Blogia
Desde mi escaño

Humildad española

Humildad española

La Selección Española demostró el pasado miércoles que, al contrario que en otras ocasiones, esta vez sí se presenta como una seria aspirante a luchar con todas las garantías por el Mundial de fútbol que se celebrará a partir del mes de junio en tierras sudafricanas. Los chicos que prepara Vicente del Bosque mostraron en la capital parisina sus credenciales y consiguieron, además, que la siempre peculiar afición gala acabase por corear las jugadas de los españoles, si bien también les movía el hecho de que con sus ánimos a los visitantes y los pitos a los suyos, tal vez, la Federación Francesa pudiera cargarse a Raymond Domenech, seleccionador de la escuadra del gallo, antes de llegar a Sudáfrica (algo así sucedió con los amistosos que disputó la España de Luis Aragonés antes de la Eurocopa de Austria y Suiza y luego miren lo que pasó, por eso no hay que desdeñar a nadie).

Desde luego, hay que reconocer que nuestra Selección sufre, a día de hoy, el bendito overbooking de figuras que pueden integrar la expedición que intentará hacer historia dentro de unos meses. Cualquier línea, desde la portería hasta la delantera, está más que cubierta. Tenemos seguros a Casillas, Pepe Reina y Diego López, pero nadie en su sano juicio descartaría a Valdés, Palop, Aranzubía, Iraizoz o incluso a un imberbe De Gea. Defensas, la verdad sea dicha, nunca ha sido un capítulo del que haya adolecido el combinado rojigualdo, con los Puyol, Piqué, Ramos, Capdevilla, Albiol, Arbeloa, Pablo Hernández y un largo etcétera, medios como Xavi, Busquets, Iniesta, Cazorla, Navas, Silva o en la delantera, por ejemplo, Villa, Fernando Torres y Fernando Llorente, Mata, Negredo, Güiza o el emergente Pedro Rodríguez. Vamos, que por materia prima no va a ser, por supuesto.

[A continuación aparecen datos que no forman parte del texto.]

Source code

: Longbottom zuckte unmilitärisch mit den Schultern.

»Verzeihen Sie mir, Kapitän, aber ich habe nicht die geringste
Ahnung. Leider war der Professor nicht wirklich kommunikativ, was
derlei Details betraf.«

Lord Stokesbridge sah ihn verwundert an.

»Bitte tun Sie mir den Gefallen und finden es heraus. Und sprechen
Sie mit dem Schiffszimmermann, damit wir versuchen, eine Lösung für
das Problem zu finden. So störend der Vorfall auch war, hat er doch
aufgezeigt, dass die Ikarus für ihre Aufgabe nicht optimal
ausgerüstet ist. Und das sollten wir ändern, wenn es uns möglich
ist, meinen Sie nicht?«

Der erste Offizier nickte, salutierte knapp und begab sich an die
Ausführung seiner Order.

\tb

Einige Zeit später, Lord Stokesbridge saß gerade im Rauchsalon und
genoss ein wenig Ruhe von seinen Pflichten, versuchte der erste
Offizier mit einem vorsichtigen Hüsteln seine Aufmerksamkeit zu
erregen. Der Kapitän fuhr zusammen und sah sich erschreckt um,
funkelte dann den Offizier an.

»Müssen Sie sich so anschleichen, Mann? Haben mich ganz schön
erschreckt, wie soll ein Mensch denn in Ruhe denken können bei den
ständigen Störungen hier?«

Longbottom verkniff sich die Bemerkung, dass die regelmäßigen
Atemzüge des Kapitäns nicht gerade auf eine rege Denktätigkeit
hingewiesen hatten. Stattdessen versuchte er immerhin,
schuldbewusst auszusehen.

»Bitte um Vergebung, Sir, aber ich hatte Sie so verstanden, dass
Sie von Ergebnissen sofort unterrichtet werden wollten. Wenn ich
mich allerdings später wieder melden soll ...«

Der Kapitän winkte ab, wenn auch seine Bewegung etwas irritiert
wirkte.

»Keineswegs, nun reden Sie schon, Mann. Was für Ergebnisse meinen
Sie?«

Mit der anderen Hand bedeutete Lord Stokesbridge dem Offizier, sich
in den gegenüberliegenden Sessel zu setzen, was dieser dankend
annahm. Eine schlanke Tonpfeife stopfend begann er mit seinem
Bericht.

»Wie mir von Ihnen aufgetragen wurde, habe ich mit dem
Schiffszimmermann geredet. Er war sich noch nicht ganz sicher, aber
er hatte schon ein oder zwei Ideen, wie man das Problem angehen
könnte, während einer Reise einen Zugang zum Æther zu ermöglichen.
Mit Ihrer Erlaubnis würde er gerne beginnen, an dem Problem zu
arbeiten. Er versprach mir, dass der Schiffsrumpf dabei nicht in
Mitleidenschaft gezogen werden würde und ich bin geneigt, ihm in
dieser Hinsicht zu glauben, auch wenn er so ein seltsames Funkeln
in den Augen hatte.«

Sin embargo, nos guste o no, un Mundial no sólo se basa en la calidad que atesoremos, en el momento dulce en el que se encuentra España, sino también en la suerte que siempre influye en un gran acontecimiento. A priori, qué duda cabe, estamos encuadrados en un grupo relativamente sencillo con Chile, Honduras y Suiza, pero los cruces a partir de octavos pueden ser terroríficos, con un posible emparejamiento con Costa de Marfil, Portugal o Brasil. Eso sí, si queremos ganar la cita en Sudáfrica, no puede servir de excusa que a las primeras de cambio nos dé miedo cruzarnos con la pentacampeona del Mundo. De todas formas, insisto, hay que pasar primero la fase de grupos y después ya tendremos tiempo de hacer las cábalas necesarias.

Lo que sí es verdad que por vez primera no son halagos que nos hagamos a nosotros mismos, sino también son flores que nos echa la prensa especializada de Europa y de Sudamérica. Por lo menos, que ya es bastante, infundimos respeto y eso es un logro, pero no debemos creernos nada, sino continuar con la misma humildad que en los últimos tiempos. La última vez que fuimos de favoritos por la vida (y creérnoslo) la propia Francia nos eliminó del Mundial de Alemania y tampoco debemos dejar caer en saco roto que en las semifinales de la Copa Confederaciones dimos por hecho que nos cargábamos a los Estados Unidos y al final fueron los yanquis quienes jugaron la final frente a los brasileños.

1 comentario

Lewis Rogers -

La selección de España tiene una diferencia con respecto a anteriores citas ya sean europeas o mundialistas: tiene un estilo de juego propio, que no ha copiado a nadie y que se aplica dependiendo de los jugadores que tenga en ese momento. Se basa en tener siempre el balón, en defender siempre la zona donde se encuentre el cuero y atacar por medio de la habilidad de los Villa y Torres a la hora de rematar. Es un juego sencillo en esencia, sin grandes alharacas, con solidez a la hora de desplazar el balón (Xavi, Xabi, Iniesta, Silva, Senna) y velocidad a la hora del remate. Es un cóctel explosivo que regularmente acaba en triunfo, más que nada porque no hay ninguna otra selección en el mundo que juegue de esa forma. Pero ojo que no son infalibles y EE UU ya nos devolvió a la realidad cuando un equipo nos juegue a la contra. En esa tesitura hay que hilar mucho más fino, ser más precisos y no permitir al rival jugadas donde pueda tener ventaja. No sé si España es favorita o no, pero esta vez, por lo menos, su juego ilusiona porque no se ven fisuras y no cuenta con una estrella rutilante que lo condiciona todo. Es un bloque, que además sabe hacer las cosas bien. Cosa rara en este país llamado por ahora España.